##### AVAILABLE DATA

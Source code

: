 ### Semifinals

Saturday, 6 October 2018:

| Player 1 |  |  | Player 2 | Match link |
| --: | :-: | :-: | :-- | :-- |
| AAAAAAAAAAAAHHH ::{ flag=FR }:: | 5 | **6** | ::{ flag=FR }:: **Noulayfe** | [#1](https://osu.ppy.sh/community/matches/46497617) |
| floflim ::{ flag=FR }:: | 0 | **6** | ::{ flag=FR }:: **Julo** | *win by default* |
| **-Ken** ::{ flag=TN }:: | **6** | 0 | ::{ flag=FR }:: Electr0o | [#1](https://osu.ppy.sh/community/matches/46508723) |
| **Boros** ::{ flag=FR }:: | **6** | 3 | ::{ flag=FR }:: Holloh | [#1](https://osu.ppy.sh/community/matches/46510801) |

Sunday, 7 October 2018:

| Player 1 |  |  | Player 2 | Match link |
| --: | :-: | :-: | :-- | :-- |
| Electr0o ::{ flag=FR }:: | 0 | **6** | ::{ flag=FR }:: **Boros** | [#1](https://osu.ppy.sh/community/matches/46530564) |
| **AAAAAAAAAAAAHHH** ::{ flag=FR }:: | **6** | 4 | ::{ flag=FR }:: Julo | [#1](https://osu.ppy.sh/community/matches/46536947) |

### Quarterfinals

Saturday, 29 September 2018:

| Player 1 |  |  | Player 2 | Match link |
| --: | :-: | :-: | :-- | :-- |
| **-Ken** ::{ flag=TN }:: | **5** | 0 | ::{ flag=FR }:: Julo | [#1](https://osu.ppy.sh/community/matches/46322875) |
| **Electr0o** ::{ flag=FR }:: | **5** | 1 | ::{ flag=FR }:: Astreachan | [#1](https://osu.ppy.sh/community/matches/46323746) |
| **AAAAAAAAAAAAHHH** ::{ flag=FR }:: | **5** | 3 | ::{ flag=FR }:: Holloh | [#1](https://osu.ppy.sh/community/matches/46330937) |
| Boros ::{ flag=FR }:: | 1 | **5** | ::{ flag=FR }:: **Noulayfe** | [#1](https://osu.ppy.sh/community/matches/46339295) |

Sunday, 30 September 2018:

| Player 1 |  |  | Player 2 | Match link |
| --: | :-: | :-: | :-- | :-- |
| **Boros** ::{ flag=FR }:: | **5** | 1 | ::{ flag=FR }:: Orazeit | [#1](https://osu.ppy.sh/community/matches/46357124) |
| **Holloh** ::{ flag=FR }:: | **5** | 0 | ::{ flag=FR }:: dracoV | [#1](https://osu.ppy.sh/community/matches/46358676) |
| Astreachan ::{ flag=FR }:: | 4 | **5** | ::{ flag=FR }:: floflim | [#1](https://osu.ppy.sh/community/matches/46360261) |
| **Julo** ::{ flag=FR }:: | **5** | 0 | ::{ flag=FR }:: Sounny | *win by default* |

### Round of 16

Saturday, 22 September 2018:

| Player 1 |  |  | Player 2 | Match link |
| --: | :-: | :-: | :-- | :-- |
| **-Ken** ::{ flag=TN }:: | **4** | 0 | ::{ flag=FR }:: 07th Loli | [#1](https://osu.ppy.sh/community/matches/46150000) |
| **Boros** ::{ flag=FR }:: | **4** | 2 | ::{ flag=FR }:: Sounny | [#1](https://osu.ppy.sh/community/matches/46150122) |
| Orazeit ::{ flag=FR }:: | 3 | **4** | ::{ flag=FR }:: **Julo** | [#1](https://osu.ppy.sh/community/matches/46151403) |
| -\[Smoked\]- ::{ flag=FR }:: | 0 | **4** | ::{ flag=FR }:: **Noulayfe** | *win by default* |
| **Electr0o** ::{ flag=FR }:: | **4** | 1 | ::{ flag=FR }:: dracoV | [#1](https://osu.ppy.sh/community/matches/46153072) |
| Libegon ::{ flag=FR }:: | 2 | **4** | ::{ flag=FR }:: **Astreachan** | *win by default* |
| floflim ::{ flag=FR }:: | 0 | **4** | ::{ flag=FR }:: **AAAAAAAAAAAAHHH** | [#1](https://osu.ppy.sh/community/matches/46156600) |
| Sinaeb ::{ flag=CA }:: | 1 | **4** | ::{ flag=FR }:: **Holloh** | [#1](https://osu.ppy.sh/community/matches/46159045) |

##########

All records shown above are to be reproduced without any alteration.

Source code

: ### Semifinals

Saturday, 6 October 2018:

| Player 1 |  |  | Player 2 | Match link |
| --: | :-: | :-: | :-- | :-- |
| AAAAAAAAAAAAHHH ::{ flag=FR }:: | 5 | **6** | ::{ flag=FR }:: **Noulayfe** | [#1](https://osu.ppy.sh/community/matches/46497617) |
| floflim ::{ flag=FR }:: | 0 | **6** | ::{ flag=FR }:: **Julo** | *win by default* |
| **-Ken** ::{ flag=TN }:: | **6** | 0 | ::{ flag=FR }:: Electr0o | [#1](https://osu.ppy.sh/community/matches/46508723) |
| **Boros** ::{ flag=FR }:: | **6** | 3 | ::{ flag=FR }:: Holloh | [#1](https://osu.ppy.sh/community/matches/46510801) |

Sunday, 7 October 2018:

| Player 1 |  |  | Player 2 | Match link |
| --: | :-: | :-: | :-- | :-- |
| Electr0o ::{ flag=FR }:: | 0 | **6** | ::{ flag=FR }:: **Boros** | [#1](https://osu.ppy.sh/community/matches/46530564) |
| **AAAAAAAAAAAAHHH** ::{ flag=FR }:: | **6** | 4 | ::{ flag=FR }:: Julo | [#1](https://osu.ppy.sh/community/matches/46536947) |

### Quarterfinals

Saturday, 29 September 2018:

| Player 1 |  |  | Player 2 | Match link |
| --: | :-: | :-: | :-- | :-- |
| **-Ken** ::{ flag=TN }:: | **5** | 0 | ::{ flag=FR }:: Julo | [#1](https://osu.ppy.sh/community/matches/46322875) |
| **Electr0o** ::{ flag=FR }:: | **5** | 1 | ::{ flag=FR }:: Astreachan | [#1](https://osu.ppy.sh/community/matches/46323746) |
| **AAAAAAAAAAAAHHH** ::{ flag=FR }:: | **5** | 3 | ::{ flag=FR }:: Holloh | [#1](https://osu.ppy.sh/community/matches/46330937) |
| Boros ::{ flag=FR }:: | 1 | **5** | ::{ flag=FR }:: **Noulayfe** | [#1](https://osu.ppy.sh/community/matches/46339295) |

Sunday, 30 September 2018:

| Player 1 |  |  | Player 2 | Match link |
| --: | :-: | :-: | :-- | :-- |
| **Boros** ::{ flag=FR }:: | **5** | 1 | ::{ flag=FR }:: Orazeit | [#1](https://osu.ppy.sh/community/matches/46357124) |
| **Holloh** ::{ flag=FR }:: | **5** | 0 | ::{ flag=FR }:: dracoV | [#1](https://osu.ppy.sh/community/matches/46358676) |
| Astreachan ::{ flag=FR }:: | 4 | **5** | ::{ flag=FR }:: floflim | [#1](https://osu.ppy.sh/community/matches/46360261) |
| **Julo** ::{ flag=FR }:: | **5** | 0 | ::{ flag=FR }:: Sounny | *win by default* |

### Round of 16

Saturday, 22 September 2018:

| Player 1 |  |  | Player 2 | Match link |
| --: | :-: | :-: | :-- | :-- |
| **-Ken** ::{ flag=TN }:: | **4** | 0 | ::{ flag=FR }:: 07th Loli | [#1](https://osu.ppy.sh/community/matches/46150000) |
| **Boros** ::{ flag=FR }:: | **4** | 2 | ::{ flag=FR }:: Sounny | [#1](https://osu.ppy.sh/community/matches/46150122) |
| Orazeit ::{ flag=FR }:: | 3 | **4** | ::{ flag=FR }:: **Julo** | [#1](https://osu.ppy.sh/community/matches/46151403) |
| -\[Smoked\]- ::{ flag=FR }:: | 0 | **4** | ::{ flag=FR }:: **Noulayfe** | *win by default* |
| **Electr0o** ::{ flag=FR }:: | **4** | 1 | ::{ flag=FR }:: dracoV | [#1](https://osu.ppy.sh/community/matches/46153072) |
| Libegon ::{ flag=FR }:: | 2 | **4** | ::{ flag=FR }:: **Astreachan** | *win by default* |
| floflim ::{ flag=FR }:: | 0 | **4** | ::{ flag=FR }:: **AAAAAAAAAAAAHHH** | [#1](https://osu.ppy.sh/community/matches/46156600) |
| Sinaeb ::{ flag=CA }:: | 1 | **4** | ::{ flag=FR }:: **Holloh** | [#1](https://osu.ppy.sh/community/matches/46159045) |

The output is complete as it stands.